Source information Start Marker

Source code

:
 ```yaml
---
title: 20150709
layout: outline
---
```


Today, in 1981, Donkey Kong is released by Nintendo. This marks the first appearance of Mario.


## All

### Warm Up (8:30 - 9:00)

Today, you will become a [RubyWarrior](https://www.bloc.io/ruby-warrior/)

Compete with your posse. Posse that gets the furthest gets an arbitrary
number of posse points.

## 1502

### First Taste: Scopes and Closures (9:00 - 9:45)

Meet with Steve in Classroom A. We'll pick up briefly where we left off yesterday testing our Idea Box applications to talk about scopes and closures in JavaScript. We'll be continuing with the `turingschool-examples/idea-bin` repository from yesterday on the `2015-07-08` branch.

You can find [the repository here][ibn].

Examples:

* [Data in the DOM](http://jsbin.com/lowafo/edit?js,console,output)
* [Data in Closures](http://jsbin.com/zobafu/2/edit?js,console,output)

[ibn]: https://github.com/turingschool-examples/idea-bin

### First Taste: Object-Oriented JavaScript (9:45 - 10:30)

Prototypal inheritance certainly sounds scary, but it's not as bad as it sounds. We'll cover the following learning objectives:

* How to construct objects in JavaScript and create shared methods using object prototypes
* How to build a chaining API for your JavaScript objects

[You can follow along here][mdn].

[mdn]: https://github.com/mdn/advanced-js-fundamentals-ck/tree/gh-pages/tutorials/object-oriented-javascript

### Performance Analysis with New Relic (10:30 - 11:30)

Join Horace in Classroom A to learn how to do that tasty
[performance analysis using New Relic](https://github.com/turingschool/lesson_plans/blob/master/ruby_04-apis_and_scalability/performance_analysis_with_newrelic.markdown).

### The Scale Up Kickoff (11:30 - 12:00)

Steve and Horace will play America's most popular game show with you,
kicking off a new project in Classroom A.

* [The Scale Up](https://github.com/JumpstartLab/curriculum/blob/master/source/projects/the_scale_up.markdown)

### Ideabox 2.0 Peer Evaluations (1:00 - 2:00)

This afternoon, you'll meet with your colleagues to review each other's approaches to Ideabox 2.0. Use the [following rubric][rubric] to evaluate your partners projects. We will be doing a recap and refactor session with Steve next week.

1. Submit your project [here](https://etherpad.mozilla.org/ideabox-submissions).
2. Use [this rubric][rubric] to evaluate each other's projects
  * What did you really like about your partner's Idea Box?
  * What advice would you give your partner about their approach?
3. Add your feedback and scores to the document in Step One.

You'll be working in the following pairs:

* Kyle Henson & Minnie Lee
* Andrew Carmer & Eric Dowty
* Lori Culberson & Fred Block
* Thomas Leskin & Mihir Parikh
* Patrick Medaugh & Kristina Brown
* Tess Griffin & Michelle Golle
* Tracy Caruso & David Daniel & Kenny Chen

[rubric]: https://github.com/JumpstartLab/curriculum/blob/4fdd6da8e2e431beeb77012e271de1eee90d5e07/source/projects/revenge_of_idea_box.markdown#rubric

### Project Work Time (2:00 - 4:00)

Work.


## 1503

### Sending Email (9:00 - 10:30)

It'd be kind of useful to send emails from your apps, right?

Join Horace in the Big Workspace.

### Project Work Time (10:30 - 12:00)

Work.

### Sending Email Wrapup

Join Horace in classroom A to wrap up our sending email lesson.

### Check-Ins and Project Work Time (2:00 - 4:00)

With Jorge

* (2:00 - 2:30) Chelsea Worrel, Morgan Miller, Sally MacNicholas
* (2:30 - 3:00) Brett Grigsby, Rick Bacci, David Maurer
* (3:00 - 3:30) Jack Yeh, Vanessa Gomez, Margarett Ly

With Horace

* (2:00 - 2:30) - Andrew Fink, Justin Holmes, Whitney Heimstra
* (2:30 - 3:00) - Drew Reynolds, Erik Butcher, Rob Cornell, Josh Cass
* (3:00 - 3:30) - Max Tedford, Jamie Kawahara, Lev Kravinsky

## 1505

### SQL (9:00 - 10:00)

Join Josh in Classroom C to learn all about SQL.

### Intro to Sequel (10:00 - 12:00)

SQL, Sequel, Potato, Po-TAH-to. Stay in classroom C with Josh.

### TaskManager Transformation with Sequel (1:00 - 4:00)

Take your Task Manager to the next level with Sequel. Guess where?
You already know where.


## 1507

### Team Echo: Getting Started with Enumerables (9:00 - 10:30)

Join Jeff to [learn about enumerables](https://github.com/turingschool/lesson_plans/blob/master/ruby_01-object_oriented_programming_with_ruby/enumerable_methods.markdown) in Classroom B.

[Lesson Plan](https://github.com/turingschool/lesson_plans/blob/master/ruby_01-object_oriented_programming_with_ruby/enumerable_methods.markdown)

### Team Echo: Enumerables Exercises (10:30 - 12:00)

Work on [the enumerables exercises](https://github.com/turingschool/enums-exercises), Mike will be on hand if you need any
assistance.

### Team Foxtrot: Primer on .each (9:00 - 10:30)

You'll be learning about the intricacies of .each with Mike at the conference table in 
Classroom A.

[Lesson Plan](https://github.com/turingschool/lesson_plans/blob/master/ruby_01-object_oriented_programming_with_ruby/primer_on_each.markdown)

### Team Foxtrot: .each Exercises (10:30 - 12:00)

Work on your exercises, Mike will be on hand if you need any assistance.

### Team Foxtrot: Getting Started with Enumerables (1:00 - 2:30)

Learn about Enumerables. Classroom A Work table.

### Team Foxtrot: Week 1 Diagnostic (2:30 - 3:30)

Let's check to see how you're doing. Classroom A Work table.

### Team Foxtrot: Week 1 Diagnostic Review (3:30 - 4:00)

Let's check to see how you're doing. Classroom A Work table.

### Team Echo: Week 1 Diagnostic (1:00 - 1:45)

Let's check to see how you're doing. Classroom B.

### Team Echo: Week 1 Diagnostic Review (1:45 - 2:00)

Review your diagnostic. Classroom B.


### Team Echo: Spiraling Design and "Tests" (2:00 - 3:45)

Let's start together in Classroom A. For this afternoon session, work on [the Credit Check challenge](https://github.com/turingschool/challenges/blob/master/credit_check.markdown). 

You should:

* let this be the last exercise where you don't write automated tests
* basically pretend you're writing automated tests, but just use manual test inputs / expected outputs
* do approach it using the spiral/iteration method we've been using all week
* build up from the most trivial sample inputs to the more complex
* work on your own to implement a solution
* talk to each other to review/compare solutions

Source information End Marker

# Exercise description
Your reply should be a single number: the count of lines above that include the string "Data".

# Expected answer
2